I'm sure you are right. It goes beyond the DAC chip of course...clock quality, noise, component quality, power supply.
But I am willing to follow your advice and modernize; would you please buy me one of these for my birthday this month? Alpha DAC Reference Series 2 MQA — Berkeley Audio Design
:)
 
Do we know just how many individual amplifiers are used to make up the 1450W/4R rating?

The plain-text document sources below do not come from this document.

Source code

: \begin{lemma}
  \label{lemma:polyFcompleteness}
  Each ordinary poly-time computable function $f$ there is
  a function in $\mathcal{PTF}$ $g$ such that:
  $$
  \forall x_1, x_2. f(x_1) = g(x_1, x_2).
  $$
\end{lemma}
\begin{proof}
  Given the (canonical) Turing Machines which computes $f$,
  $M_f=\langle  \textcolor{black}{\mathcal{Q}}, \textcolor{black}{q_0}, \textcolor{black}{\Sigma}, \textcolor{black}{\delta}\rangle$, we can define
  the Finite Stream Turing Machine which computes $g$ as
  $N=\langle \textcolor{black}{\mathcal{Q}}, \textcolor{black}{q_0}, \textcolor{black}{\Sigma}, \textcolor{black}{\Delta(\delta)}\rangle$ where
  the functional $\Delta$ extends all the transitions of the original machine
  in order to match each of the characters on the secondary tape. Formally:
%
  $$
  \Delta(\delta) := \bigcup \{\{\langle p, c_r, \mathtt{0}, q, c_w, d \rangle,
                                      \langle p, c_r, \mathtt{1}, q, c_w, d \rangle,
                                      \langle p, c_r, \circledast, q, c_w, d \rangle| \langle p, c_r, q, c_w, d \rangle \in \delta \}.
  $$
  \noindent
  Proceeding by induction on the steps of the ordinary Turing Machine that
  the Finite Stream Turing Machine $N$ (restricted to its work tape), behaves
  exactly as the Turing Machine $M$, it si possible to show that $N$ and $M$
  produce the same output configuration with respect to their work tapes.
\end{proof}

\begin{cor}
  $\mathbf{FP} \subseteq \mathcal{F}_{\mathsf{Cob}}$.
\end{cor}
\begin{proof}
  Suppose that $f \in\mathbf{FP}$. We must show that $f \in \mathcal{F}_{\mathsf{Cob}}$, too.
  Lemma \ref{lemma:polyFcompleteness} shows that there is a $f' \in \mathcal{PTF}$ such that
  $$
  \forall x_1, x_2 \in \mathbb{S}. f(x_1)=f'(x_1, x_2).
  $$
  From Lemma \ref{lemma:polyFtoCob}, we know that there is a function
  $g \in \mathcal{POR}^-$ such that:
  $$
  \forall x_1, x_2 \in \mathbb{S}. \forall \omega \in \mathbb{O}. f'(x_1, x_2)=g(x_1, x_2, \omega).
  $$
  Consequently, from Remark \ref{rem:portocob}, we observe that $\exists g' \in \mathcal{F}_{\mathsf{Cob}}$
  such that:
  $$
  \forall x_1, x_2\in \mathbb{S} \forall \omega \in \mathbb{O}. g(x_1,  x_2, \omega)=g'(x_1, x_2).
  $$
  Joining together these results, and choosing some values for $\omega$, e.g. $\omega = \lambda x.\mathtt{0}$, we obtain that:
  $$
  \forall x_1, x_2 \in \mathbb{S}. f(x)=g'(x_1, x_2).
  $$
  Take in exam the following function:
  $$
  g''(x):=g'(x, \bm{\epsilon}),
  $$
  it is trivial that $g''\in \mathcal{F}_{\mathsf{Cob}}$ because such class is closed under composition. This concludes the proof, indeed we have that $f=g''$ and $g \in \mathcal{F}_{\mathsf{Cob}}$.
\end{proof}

I spent an hour looking at detailed pictures of that beast ... IMHO each channel is a stereo bridged 200W : 4 cells are + and - (2 NPN and 2 PNP) output branchs, 2 cells are the drivers ... So : 800W @ 8ohms , i.e. theoritically 1600W 4 ohms, 3200W 2 ohms and 6400 at 1 ohm :p
...if power cord is bigger than the genuine one :eek:
 
I spent an hour looking at detailed pictures of that beast ... IMHO each channel is a stereo bridged 200W : 4 cells are + and - (2 NPN and 2 PNP) output branchs, 2 cells are the drivers ... So : 800W @ 8ohms , i.e. theoritically 1600W 4 ohms, 3200W 2 ohms and 6400 at 1 ohm :p
...if power cord is bigger than the genuine one :eek:
Yes each of the four power amp boards contain the same type of transistor. 2 boards are NPN and two are PNP. Steve Sells states they use "positive feedback error cancellation" and there is no global NFB around the voltage gain stage.